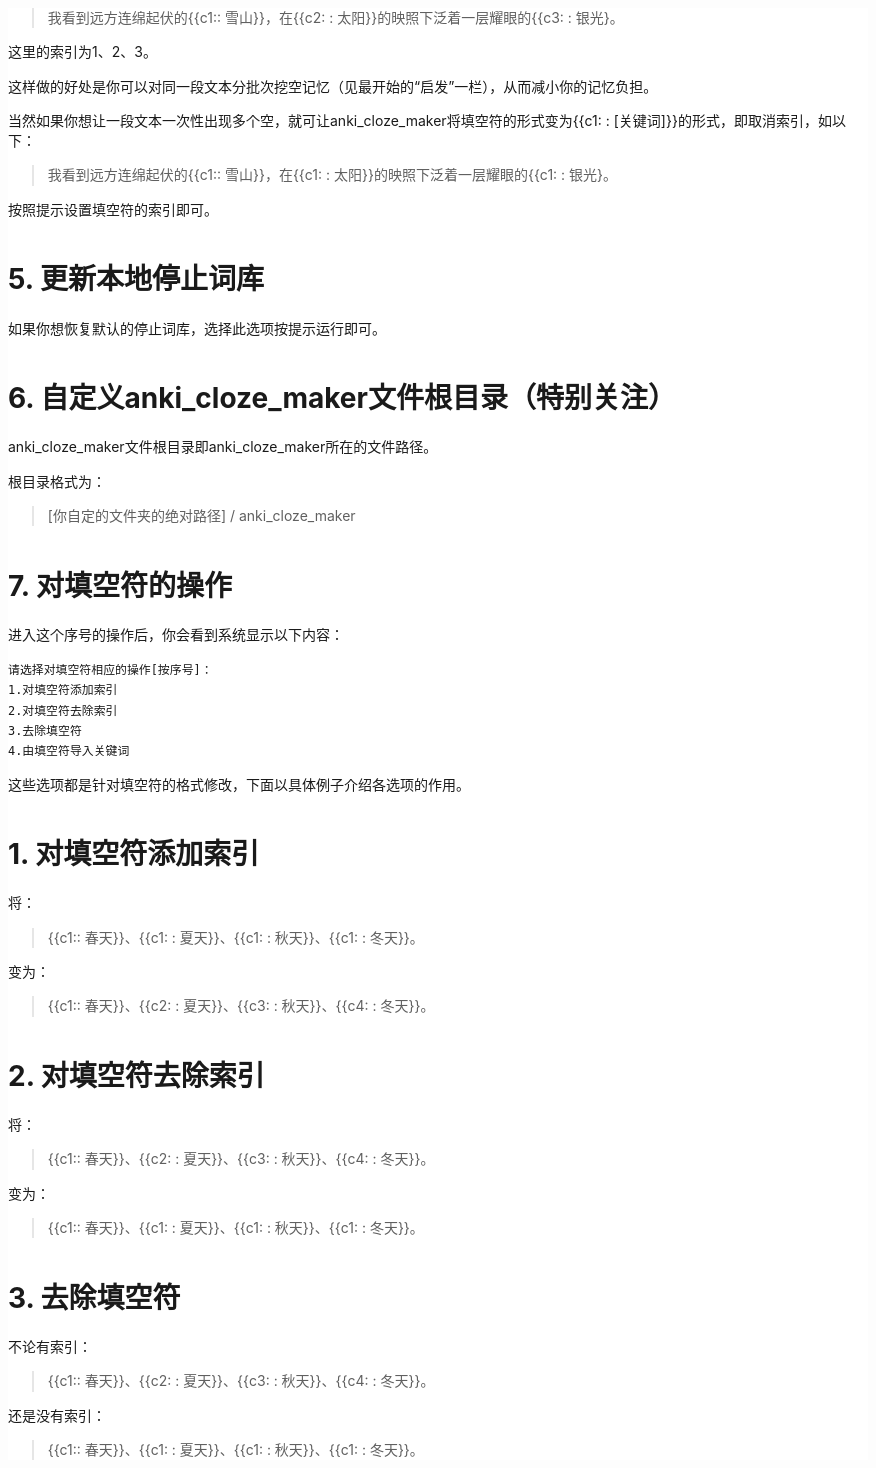> 我看到远方连绵起伏的{{c1:: 雪山}}，在{{c2: : 太阳}}的映照下泛着一层耀眼的{{c3: : 银光}。

这里的索引为1、2、3。

这样做的好处是你可以对同一段文本分批次挖空记忆（见最开始的“启发”一栏），从而减小你的记忆负担。

当然如果你想让一段文本一次性出现多个空，就可让anki_cloze_maker将填空符的形式变为{{c1: : [关键词]}}的形式，即取消索引，如以下：

> 我看到远方连绵起伏的{{c1:: 雪山}}，在{{c1: : 太阳}}的映照下泛着一层耀眼的{{c1: : 银光}。

按照提示设置填空符的索引即可。
# 5. 更新本地停止词库
如果你想恢复默认的停止词库，选择此选项按提示运行即可。
# 6. 自定义anki_cloze_maker文件根目录（特别关注）
anki_cloze_maker文件根目录即anki_cloze_maker所在的文件路径。

根目录格式为：
> [你自定的文件夹的绝对路径] / anki_cloze_maker
# 7. 对填空符的操作
进入这个序号的操作后，你会看到系统显示以下内容：
```
请选择对填空符相应的操作[按序号]：
1.对填空符添加索引
2.对填空符去除索引
3.去除填空符
4.由填空符导入关键词
```
这些选项都是针对填空符的格式修改，下面以具体例子介绍各选项的作用。
# 1. 对填空符添加索引
将：
> {{c1:: 春天}}、{{c1: : 夏天}}、{{c1: : 秋天}}、{{c1: : 冬天}}。

变为：
> {{c1:: 春天}}、{{c2: : 夏天}}、{{c3: : 秋天}}、{{c4: : 冬天}}。

# 2. 对填空符去除索引
将：
> {{c1:: 春天}}、{{c2: : 夏天}}、{{c3: : 秋天}}、{{c4: : 冬天}}。

变为：
> {{c1:: 春天}}、{{c1: : 夏天}}、{{c1: : 秋天}}、{{c1: : 冬天}}。

# 3. 去除填空符
不论有索引：
> {{c1:: 春天}}、{{c2: : 夏天}}、{{c3: : 秋天}}、{{c4: : 冬天}}。

还是没有索引：
> {{c1:: 春天}}、{{c1: : 夏天}}、{{c1: : 秋天}}、{{c1: : 冬天}}。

+ + + + +

**WORK TO COMPLETE**
Apart from the pictures, every record must be set down exactly.

**OUTPUT OF THE EXERCISE**
> 我看到远方连绵起伏的{{c1:: 雪山}}，在{{c2: : 太阳}}的映照下泛着一层耀眼的{{c3: : 银光}。

这里的索引为1、2、3。

这样做的好处是你可以对同一段文本分批次挖空记忆（见最开始的“启发”一栏），从而减小你的记忆负担。

当然如果你想让一段文本一次性出现多个空，就可让anki_cloze_maker将填空符的形式变为{{c1: : [关键词]}}的形式，即取消索引，如以下：

> 我看到远方连绵起伏的{{c1:: 雪山}}，在{{c1: : 太阳}}的映照下泛着一层耀眼的{{c1: : 银光}。

按照提示设置填空符的索引即可。
# 5. 更新本地停止词库
如果你想恢复默认的停止词库，选择此选项按提示运行即可。
# 6. 自定义anki_cloze_maker文件根目录（特别关注）
anki_cloze_maker文件根目录即anki_cloze_maker所在的文件路径。

根目录格式为：
> [你自定的文件夹的绝对路径] / anki_cloze_maker
# 7. 对填空符的操作
进入这个序号的操作后，你会看到系统显示以下内容：
```
请选择对填空符相应的操作[按序号]：
1.对填空符添加索引
2.对填空符去除索引
3.去除填空符
4.由填空符导入关键词
```
这些选项都是针对填空符的格式修改，下面以具体例子介绍各选项的作用。
# 1. 对填空符添加索引
将：
> {{c1:: 春天}}、{{c1: : 夏天}}、{{c1: : 秋天}}、{{c1: : 冬天}}。

变为：
> {{c1:: 春天}}、{{c2: : 夏天}}、{{c3: : 秋天}}、{{c4: : 冬天}}。

# 2. 对填空符去除索引
将：
> {{c1:: 春天}}、{{c2: : 夏天}}、{{c3: : 秋天}}、{{c4: : 冬天}}。

变为：
> {{c1:: 春天}}、{{c1: : 夏天}}、{{c1: : 秋天}}、{{c1: : 冬天}}。

# 3. 去除填空符
不论有索引：
> {{c1:: 春天}}、{{c2: : 夏天}}、{{c3: : 秋天}}、{{c4: : 冬天}}。

还是没有索引：
> {{c1:: 春天}}、{{c1: : 夏天}}、{{c1: : 秋天}}、{{c1: : 冬天}}。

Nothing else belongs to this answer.